19 December 2025
Food Prices Tracker: December 2025
By Katina-Leigh Taylor
Consumer Prices Index data (CPIH)
Latest data from the Office of National Statistics finds that food inflation this month has decreased to 3.5% (CPIH). Inflation of food and non-alcoholic beverages has also decreased slightly from 4.9% to 4.2%%, since last month.
Throughout 2025, inflation has continued to remain firmly above the Bank of England’s 2% target, especially in core categories such as food, and been rising again since a plateau in late 2024. The Office for Budget Responsibility’s most recent outlook suggests that UK inflation will gradually moderate in 2026, with forecasts pointing to inflation averaging 2.5% next year and potentially returning closer to the target by 2027.
Basic Basket
These inflationary changes are continuing to impact on people’s ability to afford the food they need each week. The Food Foundation’s Basic Basket is a shopping basket tracker which measures weekly price changes in what the average man and woman could typically eat as part of a reasonably costed, adequately nutritious diet (see FAQs for further details).

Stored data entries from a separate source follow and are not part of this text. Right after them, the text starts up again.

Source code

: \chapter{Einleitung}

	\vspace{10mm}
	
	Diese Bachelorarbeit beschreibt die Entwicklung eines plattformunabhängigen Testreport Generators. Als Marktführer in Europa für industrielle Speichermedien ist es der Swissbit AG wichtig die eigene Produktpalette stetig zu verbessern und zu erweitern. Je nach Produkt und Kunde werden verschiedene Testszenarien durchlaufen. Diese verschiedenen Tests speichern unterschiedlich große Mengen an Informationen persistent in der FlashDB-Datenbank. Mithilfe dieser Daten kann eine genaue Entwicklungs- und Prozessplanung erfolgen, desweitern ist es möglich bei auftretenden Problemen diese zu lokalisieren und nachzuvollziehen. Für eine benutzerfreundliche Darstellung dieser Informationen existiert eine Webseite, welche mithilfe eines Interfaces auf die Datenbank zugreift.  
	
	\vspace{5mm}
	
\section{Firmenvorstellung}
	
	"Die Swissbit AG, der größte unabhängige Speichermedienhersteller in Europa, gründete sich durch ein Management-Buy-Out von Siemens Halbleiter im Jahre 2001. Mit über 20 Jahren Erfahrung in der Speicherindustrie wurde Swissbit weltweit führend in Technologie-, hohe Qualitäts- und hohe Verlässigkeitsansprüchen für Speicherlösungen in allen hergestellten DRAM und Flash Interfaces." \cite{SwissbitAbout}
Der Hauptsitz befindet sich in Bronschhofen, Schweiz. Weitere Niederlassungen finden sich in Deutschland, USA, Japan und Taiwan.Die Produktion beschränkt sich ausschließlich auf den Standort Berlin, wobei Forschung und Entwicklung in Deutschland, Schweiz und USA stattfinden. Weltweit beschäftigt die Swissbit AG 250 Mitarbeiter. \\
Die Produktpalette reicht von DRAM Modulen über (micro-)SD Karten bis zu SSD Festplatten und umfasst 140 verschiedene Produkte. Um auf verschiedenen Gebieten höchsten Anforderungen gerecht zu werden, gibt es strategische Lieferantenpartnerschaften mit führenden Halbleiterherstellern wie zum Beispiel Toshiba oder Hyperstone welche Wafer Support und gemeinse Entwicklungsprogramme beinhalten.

We've been tracking the cost of the Basic Basket since April 2022. Since then, the woman’s basket of food has increased in price by 27.7%, now costing £52.33 per week. The male basket has increased by 33.1% and currently costs £57.98 per week. This illustrates that with higher levels of inflation, food prices have remained much higher than before the cost of living crisis.

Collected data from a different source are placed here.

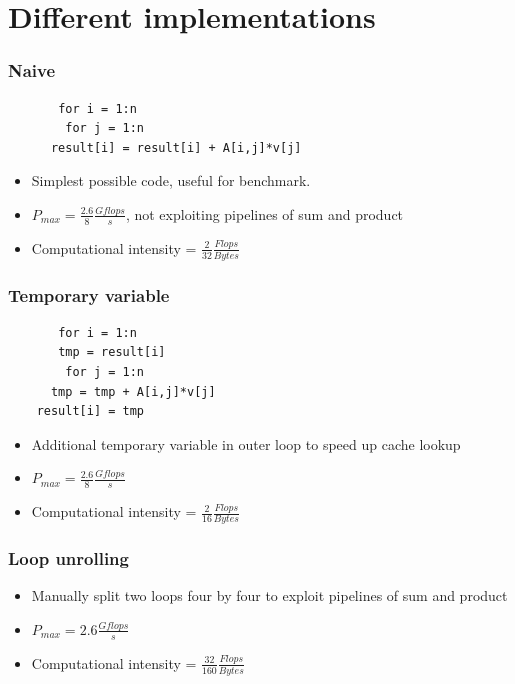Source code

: \documentclass{beamer}
\begin{document}
\section{Different implementations}
\begin{frame}[fragile]
\frametitle{Naive}
\begin{center}
\begin{lstlisting}
       for i = 1:n
       	for j = 1:n 
	  result[i] = result[i] + A[i,j]*v[j]
\end{lstlisting}
\end{center}
\begin{itemize}
\item  Simplest possible code, useful for benchmark.
\item  $P_{max} = \frac{2.6}{8}\frac{Gflops}{s}$, not exploiting pipelines of sum and product
\item  Computational intensity = $\frac{2}{32}\frac{Flops}{Bytes}$
\end{itemize}
\end{frame}

\begin{frame}[fragile]
\frametitle{Temporary variable}
\begin{center}
\begin{lstlisting}
       for i = 1:n
       tmp = result[i]
       	for j = 1:n 
	  tmp = tmp + A[i,j]*v[j]
	result[i] = tmp
\end{lstlisting}
\end{center}
\begin{itemize}
\item Additional temporary variable in outer loop to speed up cache lookup
\item  $P_{max} = \frac{2.6}{8}\frac{Gflops}{s}$
\item Computational intensity = $\frac{2}{16}\frac{Flops}{Bytes}$
\end{itemize}
\end{frame}

\begin{frame}
\frametitle{Loop unrolling}
\begin{itemize}
\item Manually split two loops four by four to exploit pipelines of sum and product
\item $P_{max} =2.6\frac{Gflops}{s}$ 
\item Computational intensity = $\frac{32}{160}\frac{Flops}{Bytes}$
\end{itemize}
\end{frame}
\end{document}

How does UK Food Inflation compare to Europe?
Over the three-month period from August to October 2025, UK food inflation ran approximately two percentage points higher than the Euro Area average. More broadly, UK inflation has consistently remained above levels in Europe over the last six months, meaning households are facing not only higher food prices but also higher costs in other areas of spending, from energy bills to administered prices such as water and transport. This combination places additional pressure on household budgets, making the experience of inflation more acute.
It is important to note that the UK’s higher measured inflation is not solely the result of faster price rises, but also affected by the way inflation is measured, as highlighted by Cetex and the Economics Observatory. For example, there is variation across countries in which goods are included and how much weight they carry.
In the UK, items that have seen sharp global price rises carry greater weight in the food basket than in Europe. For example, chocolate and confectionery account for nearly six percent of the UK food basket, compared with just 2.3 percent in the Europe, meaning these high-inflation items have a larger impact on the UK’s measured food inflation.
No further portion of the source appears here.